Blue return is the most basic thing you have to know
What is blue return?
It is not easy for non-accounting person to record financial transactions correctly. Double-entry bookkeeping may be a hard part of the accounting rules. But this is a common accounting system around the world and almost all corporations (at least in Japan) use it as more reliable system than single-entry bookkeeping. And because the corporations, using the blue return system and keeping accounting records (e.g. a journal and a general ledger) and financial statements (e.g. balance sheet and income statement) properly, are said to be able to file their tax return correctly, the Japan tax office gives several benefits to the corporations.
Note: the opposite of blue return is called ‘white return (no benefits that blue return has)’. Also, it is not very important to know why we say ‘blue’ return, but some say that blue is the colour of sky, which might mean blue is a clear or transparent colour.
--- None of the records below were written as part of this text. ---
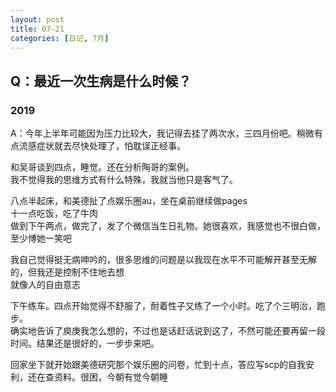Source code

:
 ```yaml
---
layout: post
title: 07-21
categories: [日记, 7月]
---
```

## Q：最近一次生病是什么时候？ 

### 2019
A：今年上半年可能因为压力比较大，我记得去挂了两次水，三四月份吧。稍微有点流感症状就去尽快处理了，怕耽误正经事。  

和吴哥谈到四点，睡觉。还在分析陶哥的案例。  
我不觉得我的思维方式有什么特殊，我就当他只是客气了。  

八点半起床，和美德扯了点娱乐圈au，坐在桌前继续做pages  
十一点吃饭，吃了牛肉  
做到下午两点，做完了，发了个微信当生日礼物。她很喜欢，我感觉也不很白做，至少博她一笑吧  

我自己觉得挺无病呻吟的，很多思维的问题是以我现在水平不可能解开甚至无解的，但我还是控制不住地去想  
就像人的自由意志  

下午练车。四点开始觉得不舒服了，耐着性子又练了一个小时。吃了个三明治，跑步。  
确实地告诉了庾庚我怎么想的，不过也是话赶话说到这了，不然可能还要再留一段时间。结果还是很好的，一步步来吧。  

回家坐下就开始跟美德研究那个娱乐圈的问卷，忙到十点，答应写scp的自我安利，还在查资料。很困，今朝有觉今朝睡  
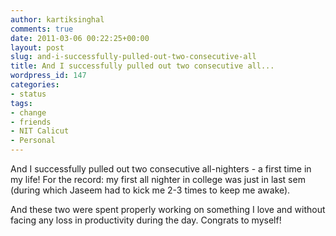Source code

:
 ```yaml
---
author: kartiksinghal
comments: true
date: 2011-03-06 00:22:25+00:00
layout: post
slug: and-i-successfully-pulled-out-two-consecutive-all
title: And I successfully pulled out two consecutive all...
wordpress_id: 147
categories:
- status
tags:
- change
- friends
- NIT Calicut
- Personal
---
```


And I successfully pulled out two consecutive all-nighters - a first time in my life! For the record: my first all nighter in college was just in last sem (during which Jaseem had to kick me 2-3 times to keep me awake). 

And these two were spent properly working on something I love and without facing any loss in productivity during the day. Congrats to myself!
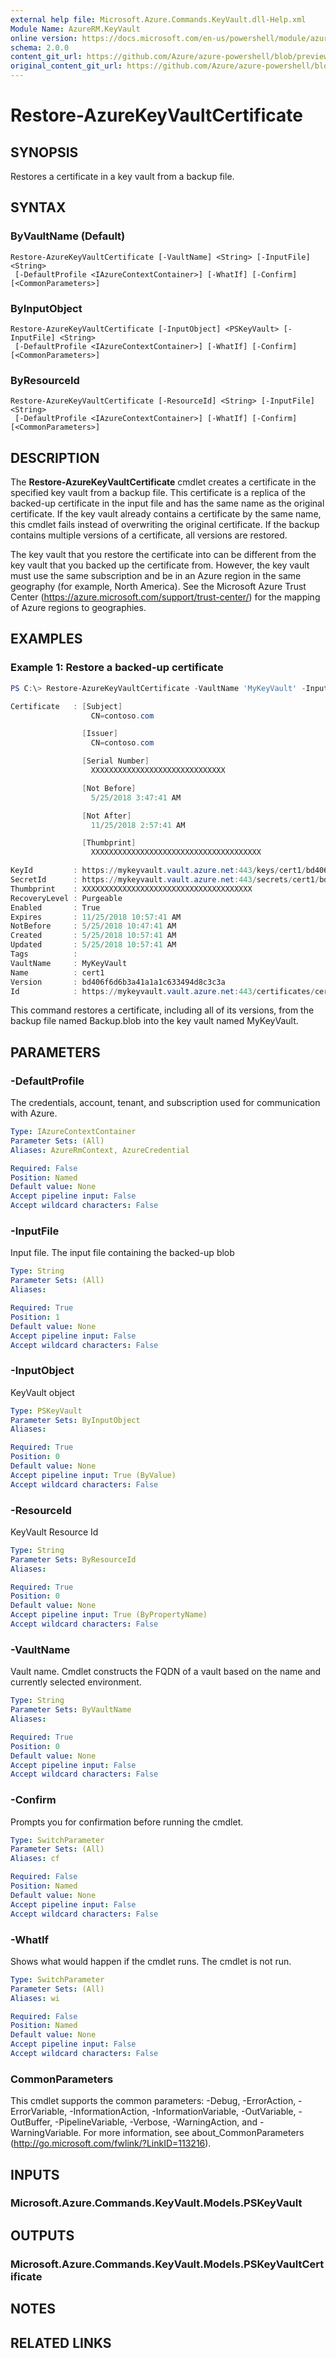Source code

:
 ```yaml
---
external help file: Microsoft.Azure.Commands.KeyVault.dll-Help.xml
Module Name: AzureRM.KeyVault
online version: https://docs.microsoft.com/en-us/powershell/module/azurerm.keyvault/restore-azurekeyvaultcertificate
schema: 2.0.0
content_git_url: https://github.com/Azure/azure-powershell/blob/preview/src/ResourceManager/KeyVault/Commands.KeyVault/help/Restore-AzureKeyVaultCertificate.md
original_content_git_url: https://github.com/Azure/azure-powershell/blob/preview/src/ResourceManager/KeyVault/Commands.KeyVault/help/Restore-AzureKeyVaultCertificate.md
---
```


# Restore-AzureKeyVaultCertificate

## SYNOPSIS
Restores a certificate in a key vault from a backup file.

## SYNTAX

### ByVaultName (Default)
```
Restore-AzureKeyVaultCertificate [-VaultName] <String> [-InputFile] <String>
 [-DefaultProfile <IAzureContextContainer>] [-WhatIf] [-Confirm] [<CommonParameters>]
```

### ByInputObject
```
Restore-AzureKeyVaultCertificate [-InputObject] <PSKeyVault> [-InputFile] <String>
 [-DefaultProfile <IAzureContextContainer>] [-WhatIf] [-Confirm] [<CommonParameters>]
```

### ByResourceId
```
Restore-AzureKeyVaultCertificate [-ResourceId] <String> [-InputFile] <String>
 [-DefaultProfile <IAzureContextContainer>] [-WhatIf] [-Confirm] [<CommonParameters>]
```

## DESCRIPTION
The **Restore-AzureKeyVaultCertificate** cmdlet creates a certificate in the specified key vault from a backup file.
This certificate is a replica of the backed-up certificate in the input file and has the same name as the original certificate.
If the key vault already contains a certificate by the same name, this cmdlet fails instead of overwriting the original certificate.
If the backup contains multiple versions of a certificate, all versions are restored.

The key vault that you restore the certificate into can be different from the key vault that you backed up the certificate from.
However, the key vault must use the same subscription and be in an Azure region in the same geography (for example, North America).
See the Microsoft Azure Trust Center (https://azure.microsoft.com/support/trust-center/) for the mapping of Azure regions to geographies.

## EXAMPLES

### Example 1: Restore a backed-up certificate
```powershell
PS C:\> Restore-AzureKeyVaultCertificate -VaultName 'MyKeyVault' -InputFile "C:\Backup.blob"

Certificate   : [Subject]
                  CN=contoso.com

                [Issuer]
                  CN=contoso.com

                [Serial Number]
                  XXXXXXXXXXXXXXXXXXXXXXXXXXXXXX

                [Not Before]
                  5/25/2018 3:47:41 AM

                [Not After]
                  11/25/2018 2:57:41 AM

                [Thumbprint]
                  XXXXXXXXXXXXXXXXXXXXXXXXXXXXXXXXXXXXXX

KeyId         : https://mykeyvault.vault.azure.net:443/keys/cert1/bd406f6d6b3a41a1a1c633494d8c3c3a
SecretId      : https://mykeyvault.vault.azure.net:443/secrets/cert1/bd406f6d6b3a41a1a1c633494d8c3c3a
Thumbprint    : XXXXXXXXXXXXXXXXXXXXXXXXXXXXXXXXXXXXXX
RecoveryLevel : Purgeable
Enabled       : True
Expires       : 11/25/2018 10:57:41 AM
NotBefore     : 5/25/2018 10:47:41 AM
Created       : 5/25/2018 10:57:41 AM
Updated       : 5/25/2018 10:57:41 AM
Tags          : 
VaultName     : MyKeyVault
Name          : cert1
Version       : bd406f6d6b3a41a1a1c633494d8c3c3a
Id            : https://mykeyvault.vault.azure.net:443/certificates/cert1/bd406f6d6b3a41a1a1c633494d8c3c3a
```

This command restores a certificate, including all of its versions, from the backup file named Backup.blob into the key vault named MyKeyVault.

## PARAMETERS

### -DefaultProfile
The credentials, account, tenant, and subscription used for communication with Azure.

```yaml
Type: IAzureContextContainer
Parameter Sets: (All)
Aliases: AzureRmContext, AzureCredential

Required: False
Position: Named
Default value: None
Accept pipeline input: False
Accept wildcard characters: False
```

### -InputFile
Input file.
The input file containing the backed-up blob

```yaml
Type: String
Parameter Sets: (All)
Aliases:

Required: True
Position: 1
Default value: None
Accept pipeline input: False
Accept wildcard characters: False
```

### -InputObject
KeyVault object

```yaml
Type: PSKeyVault
Parameter Sets: ByInputObject
Aliases:

Required: True
Position: 0
Default value: None
Accept pipeline input: True (ByValue)
Accept wildcard characters: False
```

### -ResourceId
KeyVault Resource Id

```yaml
Type: String
Parameter Sets: ByResourceId
Aliases:

Required: True
Position: 0
Default value: None
Accept pipeline input: True (ByPropertyName)
Accept wildcard characters: False
```

### -VaultName
Vault name.
Cmdlet constructs the FQDN of a vault based on the name and currently selected environment.

```yaml
Type: String
Parameter Sets: ByVaultName
Aliases:

Required: True
Position: 0
Default value: None
Accept pipeline input: False
Accept wildcard characters: False
```

### -Confirm
Prompts you for confirmation before running the cmdlet.

```yaml
Type: SwitchParameter
Parameter Sets: (All)
Aliases: cf

Required: False
Position: Named
Default value: None
Accept pipeline input: False
Accept wildcard characters: False
```

### -WhatIf
Shows what would happen if the cmdlet runs.
The cmdlet is not run.

```yaml
Type: SwitchParameter
Parameter Sets: (All)
Aliases: wi

Required: False
Position: Named
Default value: None
Accept pipeline input: False
Accept wildcard characters: False
```

### CommonParameters
This cmdlet supports the common parameters: -Debug, -ErrorAction, -ErrorVariable, -InformationAction, -InformationVariable, -OutVariable, -OutBuffer, -PipelineVariable, -Verbose, -WarningAction, and -WarningVariable. For more information, see about_CommonParameters (http://go.microsoft.com/fwlink/?LinkID=113216).

## INPUTS

### Microsoft.Azure.Commands.KeyVault.Models.PSKeyVault

## OUTPUTS

### Microsoft.Azure.Commands.KeyVault.Models.PSKeyVaultCertificate

## NOTES

## RELATED LINKS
So blue return corporations may file a tax return in a correct way. Don’t say you have the same reaction to white!
What are the benefits?
Carried-forward and carried-back net losses
If your corporation has a net loss (expenses exceed revenues), the net loss can be carried forward to the next ten years or be carried back to the preceding year in which there was a net income.
‘JPY 300,000 depreciation rules’ for small and medium-sized enterprises
If your corporation purchases depreciable assets costing less than JPY 300,000, these can be depreciated immediately in the year they were purchased.
Special depreciation rules and tax credits
Certain assets (e.g. machinery, software, vehicles) may apply to special depreciation rules (depreciated faster) or tax credits.